**What is expected**
Below are the records; reproduce all of them exactly but without any images.

BEGIN Exercise data

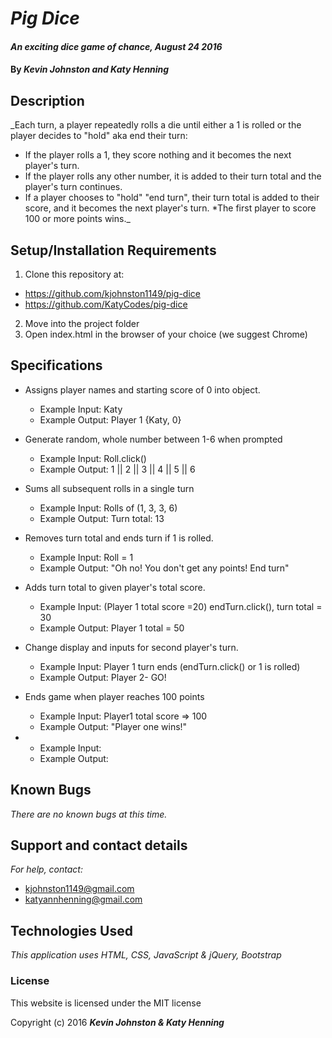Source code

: # _Pig Dice_

#### _An exciting dice game of chance, August 24 2016_

#### By _**Kevin Johnston and Katy Henning**_

## Description

_Each turn, a player repeatedly rolls a die until either a 1 is rolled or the player decides to "hold" aka end their turn:

* If the player rolls a 1, they score nothing and it becomes the next player's turn.
* If the player rolls any other number, it is added to their turn total and the player's turn continues.
* If a player chooses to "hold" "end turn", their turn total is added to their score, and it becomes the next player's turn.
*The first player to score 100 or more points wins._

## Setup/Installation Requirements

1. Clone this repository at:
  * https://github.com/kjohnston1149/pig-dice
  * https://github.com/KatyCodes/pig-dice
2. Move into the project folder
3. Open index.html in the browser of your choice (we suggest Chrome)

## Specifications

* Assigns player names and starting score of 0 into object.
  * Example Input: Katy
  * Example Output: Player 1 {Katy, 0}

* Generate random, whole number between 1-6 when prompted
  * Example Input: Roll.click()
  * Example Output: 1 || 2 || 3 || 4 || 5 || 6

* Sums all subsequent rolls in a single turn
  * Example Input: Rolls of (1, 3, 3, 6)
  * Example Output: Turn total: 13

* Removes turn total and ends turn if 1 is rolled.
  * Example Input: Roll = 1
  * Example Output: "Oh no! You don't get any points! End turn"

* Adds turn total to given player's total score.
  * Example Input: (Player 1 total score =20) endTurn.click(), turn total = 30
  * Example Output: Player 1 total = 50

* Change display and inputs for second player's turn.
  * Example Input: Player 1 turn ends (endTurn.click() or 1 is rolled)
  * Example Output: Player 2- GO!

* Ends game when player reaches 100 points
  * Example Input: Player1 total score => 100
  * Example Output: "Player one wins!"

*
  * Example Input:
  * Example Output:


## Known Bugs

_There are no known bugs at this time._

## Support and contact details

_For help, contact:_
* [kjohnston1149@gmail.com](mailto:kjohnston1149@gmail.com)
* [katyannhenning@gmail.com](mailto:katyannhenning@gmail.com)

## Technologies Used

_This application uses HTML, CSS, JavaScript & jQuery, Bootstrap_

### License

This website is licensed under the MIT license

Copyright (c) 2016 **_Kevin Johnston & Katy Henning_**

END Exercise data

**Result below**
Source code

: # _Pig Dice_

#### _An exciting dice game of chance, August 24 2016_

#### By _**Kevin Johnston and Katy Henning**_

## Description

_Each turn, a player repeatedly rolls a die until either a 1 is rolled or the player decides to "hold" aka end their turn:

* If the player rolls a 1, they score nothing and it becomes the next player's turn.
* If the player rolls any other number, it is added to their turn total and the player's turn continues.
* If a player chooses to "hold" "end turn", their turn total is added to their score, and it becomes the next player's turn.
*The first player to score 100 or more points wins._

## Setup/Installation Requirements

1. Clone this repository at:
  * https://github.com/kjohnston1149/pig-dice
  * https://github.com/KatyCodes/pig-dice
2. Move into the project folder
3. Open index.html in the browser of your choice (we suggest Chrome)

## Specifications

* Assigns player names and starting score of 0 into object.
  * Example Input: Katy
  * Example Output: Player 1 {Katy, 0}

* Generate random, whole number between 1-6 when prompted
  * Example Input: Roll.click()
  * Example Output: 1 || 2 || 3 || 4 || 5 || 6

* Sums all subsequent rolls in a single turn
  * Example Input: Rolls of (1, 3, 3, 6)
  * Example Output: Turn total: 13

* Removes turn total and ends turn if 1 is rolled.
  * Example Input: Roll = 1
  * Example Output: "Oh no! You don't get any points! End turn"

* Adds turn total to given player's total score.
  * Example Input: (Player 1 total score =20) endTurn.click(), turn total = 30
  * Example Output: Player 1 total = 50

* Change display and inputs for second player's turn.
  * Example Input: Player 1 turn ends (endTurn.click() or 1 is rolled)
  * Example Output: Player 2- GO!

* Ends game when player reaches 100 points
  * Example Input: Player1 total score => 100
  * Example Output: "Player one wins!"

*
  * Example Input:
  * Example Output:


## Known Bugs

_There are no known bugs at this time._

## Support and contact details

_For help, contact:_
* [kjohnston1149@gmail.com](mailto:kjohnston1149@gmail.com)
* [katyannhenning@gmail.com](mailto:katyannhenning@gmail.com)

## Technologies Used

_This application uses HTML, CSS, JavaScript & jQuery, Bootstrap_

### License

This website is licensed under the MIT license

Copyright (c) 2016 **_Kevin Johnston & Katy Henning_**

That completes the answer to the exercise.